Council’s other witnesses
Lesley Nash – Management agreements

  1. Lesley Nash, a Law Clerk employed by Council, affirmed an affidavit on 19 October 2009 (‘Nash’), regarding her examination and review of various documents produced on subpoena by the Oaks Holding company and Oaks No.1 (Exhibits C4 and C5).

  2. She annexed to her affidavit, and identified, examples of four types of “agreement” document:

    (A) “Addendum to appointment of agent – letting and property management” (‘LPM’);

    (B) “Essential terms and conditions – appointment of agent” (‘AoA’);

    (C) “Appointment to let and manage” (‘ALM’);

    (D)      “Residential tenancy agreement” (‘RTA’).

  3. The LPM (in annexure ‘A’ to Nash) shows the owner of a unit appointing Oaks No.2 as “agent”. The document sets out in s 4 what services the agent is to perform – “letting/leasing a property”, “collection of rent”, and/or “other property management services” (identified as “marketing the property, supervising the repairs & maintenance and refurbishment, and payment of accounts as requested or agreed”).

  4. The agent must (s 4.1) competently and diligently let the apartment, and may accept bookings from tourism wholesalers and accept wholesaler industry rates.

  5. The agreement specifies (s 4.2) the type of appointment, whether a single appointment for a particular service, or a continuing appointment for a number of services over a period. That period can be terminated 90 days after written notice by one party to the other. A commission is payable (s 5), being 5% of the accommodation rentals collected (plus GST). Body Corporate levies, Council rates, insurance and repairs, etc. remain the responsibility of the “client” owner (s 6). The agent, in a “special condition” (s 8), offers the clients a performance undertaking, which includes a term of 24 months, and provides for a gross payment per month.

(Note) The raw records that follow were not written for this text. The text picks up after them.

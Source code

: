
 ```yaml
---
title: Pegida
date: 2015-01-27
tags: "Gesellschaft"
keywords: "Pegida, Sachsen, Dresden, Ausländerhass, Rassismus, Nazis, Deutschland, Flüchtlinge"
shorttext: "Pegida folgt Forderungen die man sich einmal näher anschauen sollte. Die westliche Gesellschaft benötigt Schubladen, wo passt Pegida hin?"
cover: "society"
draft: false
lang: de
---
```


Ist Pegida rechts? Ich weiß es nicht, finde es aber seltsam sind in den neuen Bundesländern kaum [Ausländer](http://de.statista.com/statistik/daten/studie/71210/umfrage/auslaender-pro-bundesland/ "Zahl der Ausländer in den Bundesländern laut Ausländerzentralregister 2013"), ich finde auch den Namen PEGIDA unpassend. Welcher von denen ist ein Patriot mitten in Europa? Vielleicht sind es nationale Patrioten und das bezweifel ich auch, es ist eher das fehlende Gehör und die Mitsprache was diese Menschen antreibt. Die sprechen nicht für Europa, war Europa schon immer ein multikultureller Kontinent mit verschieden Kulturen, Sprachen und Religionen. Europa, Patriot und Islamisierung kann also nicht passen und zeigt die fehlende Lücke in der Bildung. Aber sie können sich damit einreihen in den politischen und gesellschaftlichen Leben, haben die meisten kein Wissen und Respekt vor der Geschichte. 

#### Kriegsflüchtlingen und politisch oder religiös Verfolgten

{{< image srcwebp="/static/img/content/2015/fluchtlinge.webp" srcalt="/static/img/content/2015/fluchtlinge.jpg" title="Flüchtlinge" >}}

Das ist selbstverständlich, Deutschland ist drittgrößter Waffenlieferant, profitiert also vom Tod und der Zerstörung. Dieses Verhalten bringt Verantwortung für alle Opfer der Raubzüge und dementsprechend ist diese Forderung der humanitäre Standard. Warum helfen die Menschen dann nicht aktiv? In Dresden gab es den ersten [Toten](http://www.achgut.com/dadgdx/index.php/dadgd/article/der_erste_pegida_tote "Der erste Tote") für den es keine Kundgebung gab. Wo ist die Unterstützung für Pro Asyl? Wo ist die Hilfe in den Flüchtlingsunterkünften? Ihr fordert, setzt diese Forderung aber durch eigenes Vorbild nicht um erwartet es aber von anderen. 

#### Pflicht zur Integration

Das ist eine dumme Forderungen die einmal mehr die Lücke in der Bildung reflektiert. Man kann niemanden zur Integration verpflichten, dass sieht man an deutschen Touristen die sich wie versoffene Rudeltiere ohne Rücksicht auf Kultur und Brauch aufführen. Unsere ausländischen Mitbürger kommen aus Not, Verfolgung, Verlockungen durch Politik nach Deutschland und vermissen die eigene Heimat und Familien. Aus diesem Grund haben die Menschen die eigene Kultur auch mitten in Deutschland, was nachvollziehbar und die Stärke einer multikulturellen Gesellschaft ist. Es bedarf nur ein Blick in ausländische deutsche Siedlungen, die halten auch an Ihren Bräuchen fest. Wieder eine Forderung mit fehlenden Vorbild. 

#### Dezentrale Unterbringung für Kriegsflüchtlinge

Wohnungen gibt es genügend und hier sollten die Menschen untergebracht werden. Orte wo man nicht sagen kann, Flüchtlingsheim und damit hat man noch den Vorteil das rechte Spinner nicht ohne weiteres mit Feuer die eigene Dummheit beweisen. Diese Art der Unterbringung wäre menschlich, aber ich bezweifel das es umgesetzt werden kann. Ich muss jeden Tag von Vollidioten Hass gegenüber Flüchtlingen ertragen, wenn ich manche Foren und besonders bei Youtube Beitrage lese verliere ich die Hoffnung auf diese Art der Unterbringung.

  6. Under the “addendum” to that LPM appointment document (also in ‘A’), the client owner acknowledges that the agent is the only person authorised, and that the agent lets other premises in the complex. The agent will set both rentals and tariffs to maximise rental income for the client and is authorised to supervise the daily servicing, minor repairs, etc. The agent is not required to commence legal proceedings for overdue rent or damage. Other responsibilities are set out in s 5, including supervision of daily servicing, and depositing “all accommodation rental received on behalf of the client into a trust account prior to disbursement”. The client owner retains a right (by s 8) to use and occupy, or have relatives or friends use or occupy, subject to availability. Occupants must “check in” even if it is the client owner himself. There are elaborate provisions regarding the transfer of management rights (s 13) in which the term “letting pool members” is used – it means “investors in the letting pool excluding the letting agent and its associates”.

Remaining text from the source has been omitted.